## PROBLEM REQUIREMENTS
Range to reproduce from the entries below: the line with "mental health reasons.", the line with "5. **Evaluation**", and every line in between. Give them exactly and give nothing else.

Dataset entries
━━━━━━━━━━━━━━━━
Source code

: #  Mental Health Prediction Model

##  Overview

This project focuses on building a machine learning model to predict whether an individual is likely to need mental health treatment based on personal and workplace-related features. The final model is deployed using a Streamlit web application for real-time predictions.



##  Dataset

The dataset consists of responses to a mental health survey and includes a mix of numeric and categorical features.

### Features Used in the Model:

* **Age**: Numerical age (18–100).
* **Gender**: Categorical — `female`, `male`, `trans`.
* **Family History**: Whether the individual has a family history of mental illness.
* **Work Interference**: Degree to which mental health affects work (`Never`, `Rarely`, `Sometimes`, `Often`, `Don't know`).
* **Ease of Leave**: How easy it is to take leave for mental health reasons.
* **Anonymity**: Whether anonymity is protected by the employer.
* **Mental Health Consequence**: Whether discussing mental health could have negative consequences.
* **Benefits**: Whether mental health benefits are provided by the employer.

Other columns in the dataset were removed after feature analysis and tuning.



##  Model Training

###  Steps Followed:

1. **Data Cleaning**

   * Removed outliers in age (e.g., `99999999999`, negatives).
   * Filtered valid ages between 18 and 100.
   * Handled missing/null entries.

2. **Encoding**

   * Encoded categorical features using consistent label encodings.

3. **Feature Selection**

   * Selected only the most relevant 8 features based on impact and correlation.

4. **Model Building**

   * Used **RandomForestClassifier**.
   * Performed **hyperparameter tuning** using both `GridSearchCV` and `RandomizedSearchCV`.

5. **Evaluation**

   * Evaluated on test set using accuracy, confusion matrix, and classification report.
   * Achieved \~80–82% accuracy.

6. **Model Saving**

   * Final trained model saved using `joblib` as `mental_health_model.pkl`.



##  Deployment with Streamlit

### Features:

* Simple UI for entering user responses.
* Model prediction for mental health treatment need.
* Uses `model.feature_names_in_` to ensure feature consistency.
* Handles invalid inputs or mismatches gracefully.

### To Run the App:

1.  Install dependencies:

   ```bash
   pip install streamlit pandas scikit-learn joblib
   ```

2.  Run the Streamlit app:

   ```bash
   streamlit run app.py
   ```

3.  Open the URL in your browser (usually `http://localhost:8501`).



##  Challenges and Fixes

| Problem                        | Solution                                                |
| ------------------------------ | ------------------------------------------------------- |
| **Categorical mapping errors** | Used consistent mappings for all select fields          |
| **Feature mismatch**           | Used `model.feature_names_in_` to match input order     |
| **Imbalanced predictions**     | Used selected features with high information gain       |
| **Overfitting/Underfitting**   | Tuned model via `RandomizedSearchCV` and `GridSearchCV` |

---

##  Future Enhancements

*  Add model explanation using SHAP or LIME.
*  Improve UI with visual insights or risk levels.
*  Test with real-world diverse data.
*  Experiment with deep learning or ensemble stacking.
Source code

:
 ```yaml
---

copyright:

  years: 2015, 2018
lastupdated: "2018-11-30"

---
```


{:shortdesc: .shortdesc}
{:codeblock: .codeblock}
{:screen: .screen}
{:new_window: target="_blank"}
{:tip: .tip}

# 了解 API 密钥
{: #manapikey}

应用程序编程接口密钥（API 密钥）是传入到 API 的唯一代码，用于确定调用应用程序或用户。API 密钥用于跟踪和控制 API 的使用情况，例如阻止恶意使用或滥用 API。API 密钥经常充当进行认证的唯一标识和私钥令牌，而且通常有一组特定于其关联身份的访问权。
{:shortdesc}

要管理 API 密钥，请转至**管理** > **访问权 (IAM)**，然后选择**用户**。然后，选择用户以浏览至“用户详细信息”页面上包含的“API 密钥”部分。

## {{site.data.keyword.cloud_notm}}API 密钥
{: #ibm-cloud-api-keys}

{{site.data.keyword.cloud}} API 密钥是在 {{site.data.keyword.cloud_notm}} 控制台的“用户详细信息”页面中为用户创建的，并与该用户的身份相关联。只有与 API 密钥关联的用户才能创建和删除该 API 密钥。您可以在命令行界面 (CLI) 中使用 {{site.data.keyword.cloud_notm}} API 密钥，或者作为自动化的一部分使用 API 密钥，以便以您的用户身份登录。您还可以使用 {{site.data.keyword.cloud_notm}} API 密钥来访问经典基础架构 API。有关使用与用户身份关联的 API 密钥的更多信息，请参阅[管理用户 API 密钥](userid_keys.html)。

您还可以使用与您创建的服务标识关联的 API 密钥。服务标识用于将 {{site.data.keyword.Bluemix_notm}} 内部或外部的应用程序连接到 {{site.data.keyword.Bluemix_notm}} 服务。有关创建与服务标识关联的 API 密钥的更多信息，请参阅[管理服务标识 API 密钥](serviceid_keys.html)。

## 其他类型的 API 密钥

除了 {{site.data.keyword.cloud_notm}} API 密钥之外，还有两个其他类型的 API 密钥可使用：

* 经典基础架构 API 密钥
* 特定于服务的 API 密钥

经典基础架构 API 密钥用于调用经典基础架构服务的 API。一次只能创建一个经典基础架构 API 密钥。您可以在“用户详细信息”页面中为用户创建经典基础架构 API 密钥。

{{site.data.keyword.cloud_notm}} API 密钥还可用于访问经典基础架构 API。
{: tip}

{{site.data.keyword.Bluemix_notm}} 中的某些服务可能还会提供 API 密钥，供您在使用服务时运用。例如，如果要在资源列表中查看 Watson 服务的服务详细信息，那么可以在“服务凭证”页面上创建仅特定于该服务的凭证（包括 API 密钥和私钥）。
━━━━━━━━━━━━━━━━
## YOUR RESPONSE
* **Ease of Leave**: How easy it is to take leave for mental health reasons.
* **Anonymity**: Whether anonymity is protected by the employer.
* **Mental Health Consequence**: Whether discussing mental health could have negative consequences.
* **Benefits**: Whether mental health benefits are provided by the employer.

Other columns in the dataset were removed after feature analysis and tuning.



##  Model Training

###  Steps Followed:

1. **Data Cleaning**

   * Removed outliers in age (e.g., `99999999999`, negatives).
   * Filtered valid ages between 18 and 100.
   * Handled missing/null entries.

2. **Encoding**

   * Encoded categorical features using consistent label encodings.

3. **Feature Selection**

   * Selected only the most relevant 8 features based on impact and correlation.

4. **Model Building**

   * Used **RandomForestClassifier**.
   * Performed **hyperparameter tuning** using both `GridSearchCV` and `RandomizedSearchCV`.

5. **Evaluation**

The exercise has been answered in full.